São tais razões - e só elas – que justificam a celeridade e premência na apreciação extraordinária da situação de privação de liberdade com vista a aquilatar se houve abuso de poder ou violação grosseira da lei, na privação da liberdade, que imponha de imediato a reposição da legalidade.

A providência de habeas corpus, enquanto remédio de urgência perante ofensas graves à liberdade, que se traduzam em abuso de poder, ou por serem ofensas sem lei ou por serem grosseiramente contra a lei, não constitui no sistema nacional um recurso dos recursos e muito menos um recurso contra os recursos. (v.v.g. Ac. deste Supremo de 20-12-2006, proc. n.º 4705/06 - 3.ª)

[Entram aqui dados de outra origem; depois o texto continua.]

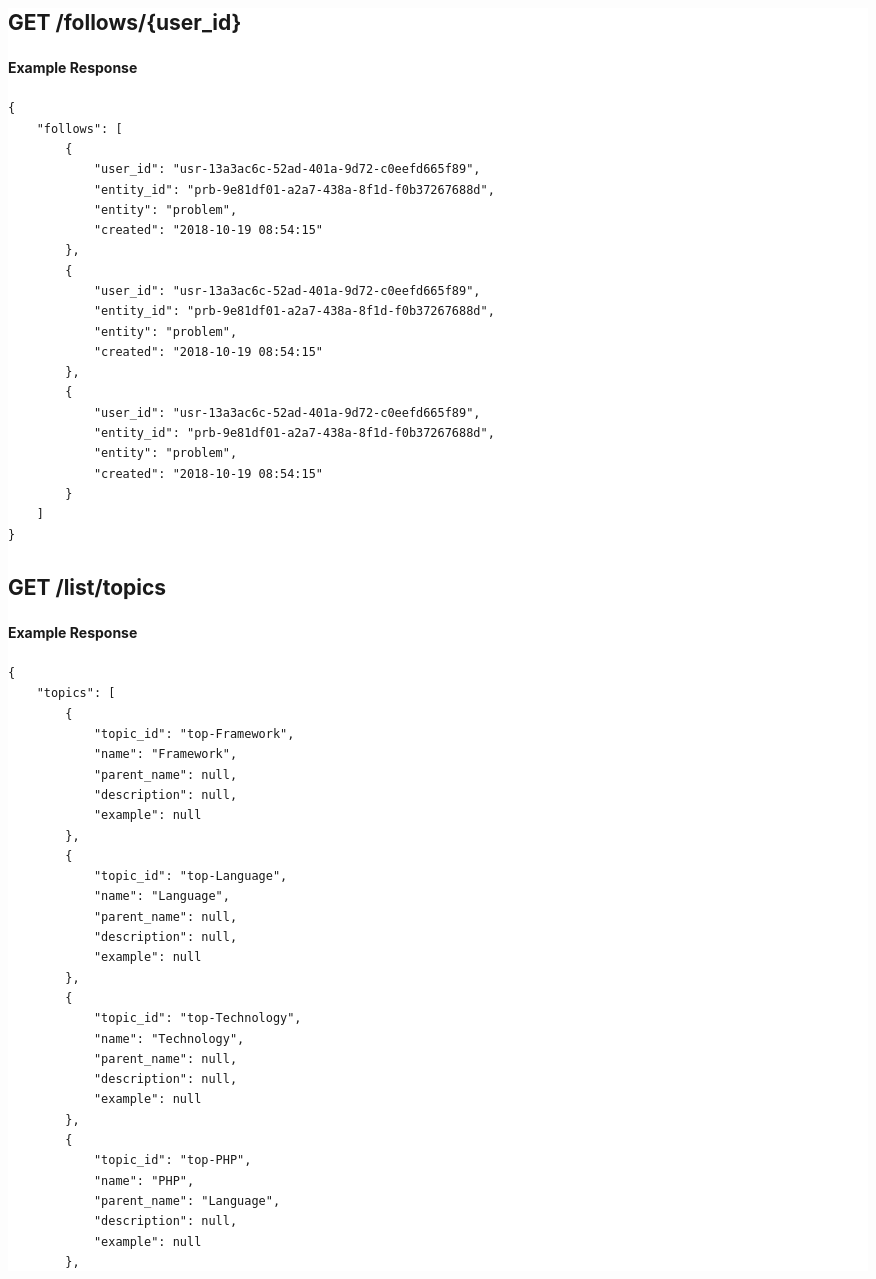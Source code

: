 ## <a name="a6187c671e0f3ea8f370d2fdf2ee45e2"></a>GET /follows/{user_id}
#### Example Response
```
{
    "follows": [
        {
            "user_id": "usr-13a3ac6c-52ad-401a-9d72-c0eefd665f89",
            "entity_id": "prb-9e81df01-a2a7-438a-8f1d-f0b37267688d",
            "entity": "problem",
            "created": "2018-10-19 08:54:15"
        },
        {
            "user_id": "usr-13a3ac6c-52ad-401a-9d72-c0eefd665f89",
            "entity_id": "prb-9e81df01-a2a7-438a-8f1d-f0b37267688d",
            "entity": "problem",
            "created": "2018-10-19 08:54:15"
        },
        {
            "user_id": "usr-13a3ac6c-52ad-401a-9d72-c0eefd665f89",
            "entity_id": "prb-9e81df01-a2a7-438a-8f1d-f0b37267688d",
            "entity": "problem",
            "created": "2018-10-19 08:54:15"
        }
    ]
}
```

## <a name="24503bb79493da082da83d00929ec480"></a>GET /list/topics
#### Example Response
```
{
    "topics": [
        {
            "topic_id": "top-Framework",
            "name": "Framework",
            "parent_name": null,
            "description": null,
            "example": null
        },
        {
            "topic_id": "top-Language",
            "name": "Language",
            "parent_name": null,
            "description": null,
            "example": null
        },
        {
            "topic_id": "top-Technology",
            "name": "Technology",
            "parent_name": null,
            "description": null,
            "example": null
        },
        {
            "topic_id": "top-PHP",
            "name": "PHP",
            "parent_name": "Language",
            "description": null,
            "example": null
        },
```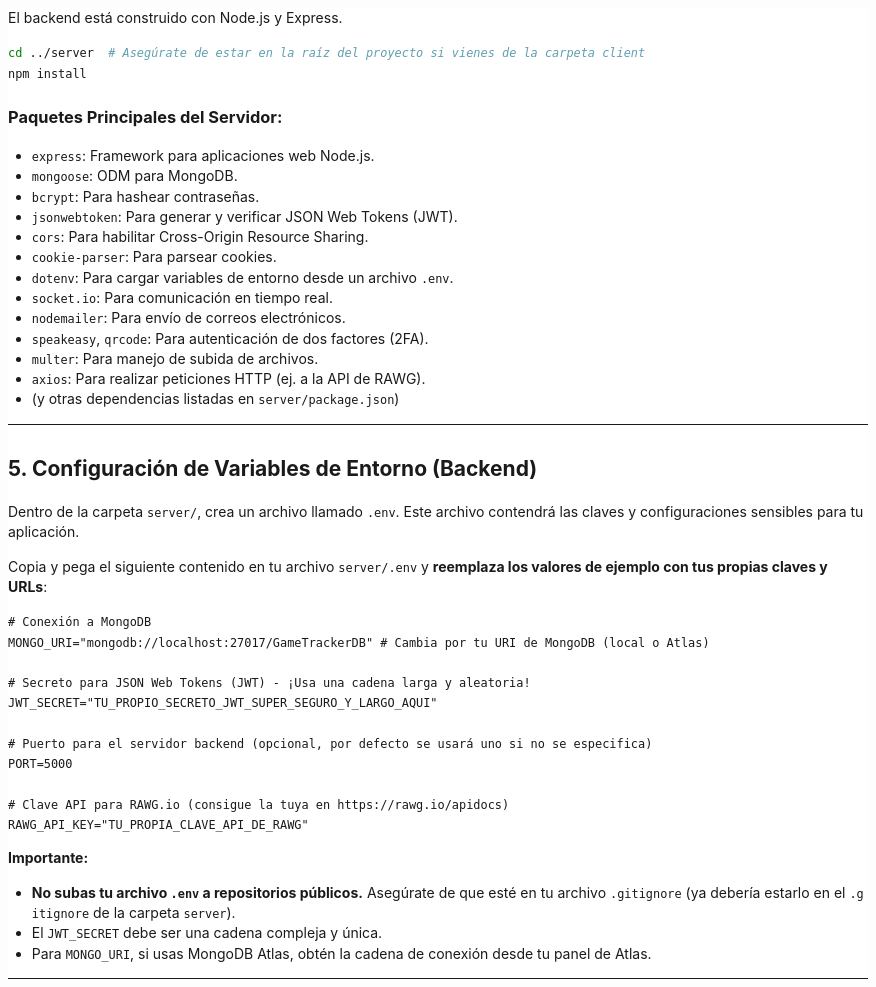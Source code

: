 El backend está construido con Node.js y Express.

```sh
cd ../server  # Asegúrate de estar en la raíz del proyecto si vienes de la carpeta client
npm install
```

### Paquetes Principales del Servidor:

-   `express`: Framework para aplicaciones web Node.js.
-   `mongoose`: ODM para MongoDB.
-   `bcrypt`: Para hashear contraseñas.
-   `jsonwebtoken`: Para generar y verificar JSON Web Tokens (JWT).
-   `cors`: Para habilitar Cross-Origin Resource Sharing.
-   `cookie-parser`: Para parsear cookies.
-   `dotenv`: Para cargar variables de entorno desde un archivo `.env`.
-   `socket.io`: Para comunicación en tiempo real.
-   `nodemailer`: Para envío de correos electrónicos.
-   `speakeasy`, `qrcode`: Para autenticación de dos factores (2FA).
-   `multer`: Para manejo de subida de archivos.
-   `axios`: Para realizar peticiones HTTP (ej. a la API de RAWG).
-   (y otras dependencias listadas en `server/package.json`)

---

## 5. Configuración de Variables de Entorno (Backend)

Dentro de la carpeta `server/`, crea un archivo llamado `.env`. Este archivo contendrá las claves y configuraciones sensibles para tu aplicación.

Copia y pega el siguiente contenido en tu archivo `server/.env` y **reemplaza los valores de ejemplo con tus propias claves y URLs**:

```env
# Conexión a MongoDB
MONGO_URI="mongodb://localhost:27017/GameTrackerDB" # Cambia por tu URI de MongoDB (local o Atlas)

# Secreto para JSON Web Tokens (JWT) - ¡Usa una cadena larga y aleatoria!
JWT_SECRET="TU_PROPIO_SECRETO_JWT_SUPER_SEGURO_Y_LARGO_AQUI"

# Puerto para el servidor backend (opcional, por defecto se usará uno si no se especifica)
PORT=5000

# Clave API para RAWG.io (consigue la tuya en https://rawg.io/apidocs)
RAWG_API_KEY="TU_PROPIA_CLAVE_API_DE_RAWG"

```

**Importante:**
*   **No subas tu archivo `.env` a repositorios públicos.** Asegúrate de que esté en tu archivo `.gitignore` (ya debería estarlo en el `.gitignore` de la carpeta `server`).
*   El `JWT_SECRET` debe ser una cadena compleja y única.
*   Para `MONGO_URI`, si usas MongoDB Atlas, obtén la cadena de conexión desde tu panel de Atlas.

---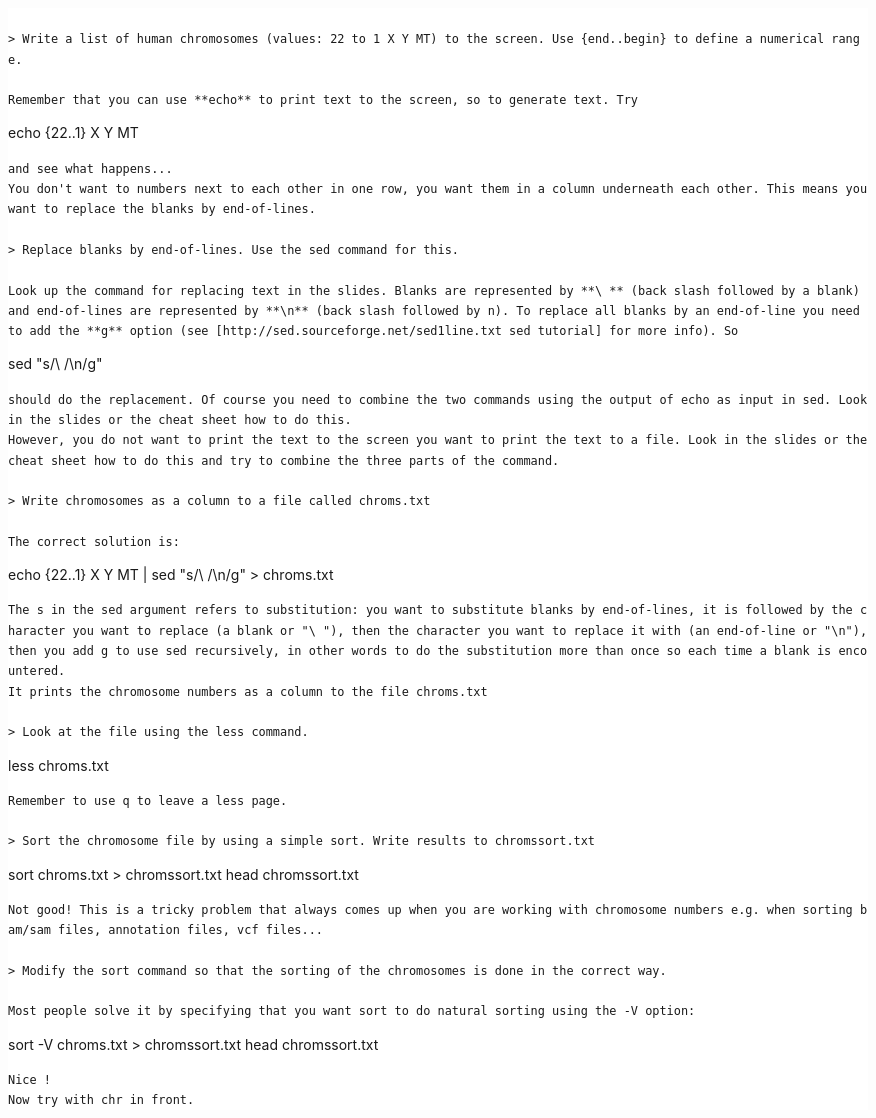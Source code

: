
 ```

> Write a list of human chromosomes (values: 22 to 1 X Y MT) to the screen. Use {end..begin} to define a numerical range.

Remember that you can use **echo** to print text to the screen, so to generate text. Try
```
echo {22..1} X Y MT
```
and see what happens...
You don't want to numbers next to each other in one row, you want them in a column underneath each other. This means you want to replace the blanks by end-of-lines. 

> Replace blanks by end-of-lines. Use the sed command for this.

Look up the command for replacing text in the slides. Blanks are represented by **\ ** (back slash followed by a blank) and end-of-lines are represented by **\n** (back slash followed by n). To replace all blanks by an end-of-line you need to add the **g** option (see [http://sed.sourceforge.net/sed1line.txt sed tutorial] for more info). So 
```
sed "s/\ /\n/g"
```
should do the replacement. Of course you need to combine the two commands using the output of echo as input in sed. Look in the slides or the cheat sheet how to do this.
However, you do not want to print the text to the screen you want to print the text to a file. Look in the slides or the cheat sheet how to do this and try to combine the three parts of the command.

> Write chromosomes as a column to a file called chroms.txt

The correct solution is: 
```
echo {22..1} X Y MT | sed "s/\ /\n/g" > chroms.txt
```
The s in the sed argument refers to substitution: you want to substitute blanks by end-of-lines, it is followed by the character you want to replace (a blank or "\ "), then the character you want to replace it with (an end-of-line or "\n"), then you add g to use sed recursively, in other words to do the substitution more than once so each time a blank is encountered.
It prints the chromosome numbers as a column to the file chroms.txt

> Look at the file using the less command.

```
less chroms.txt
```
Remember to use q to leave a less page. 

> Sort the chromosome file by using a simple sort. Write results to chromssort.txt

```
sort chroms.txt > chromssort.txt
head chromssort.txt
```
Not good! This is a tricky problem that always comes up when you are working with chromosome numbers e.g. when sorting bam/sam files, annotation files, vcf files...

> Modify the sort command so that the sorting of the chromosomes is done in the correct way.

Most people solve it by specifying that you want sort to do natural sorting using the -V option:
```
sort -V chroms.txt > chromssort.txt
head chromssort.txt
```
Nice !
Now try with chr in front.

```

Tal não significa que a providência deva ser concebida, como frequentemente o foi, como só podendo ser usada contra a ilegalidade da prisão quando não possa reagir-se contra essa situação de outro modo, designadamente por via dos recursos ordinários (v. Acórdão deste Supremo de 29-05-02, proc. n.º 2090/02- 3.ª Secção, onde se explana desenvolvidamente essa tese).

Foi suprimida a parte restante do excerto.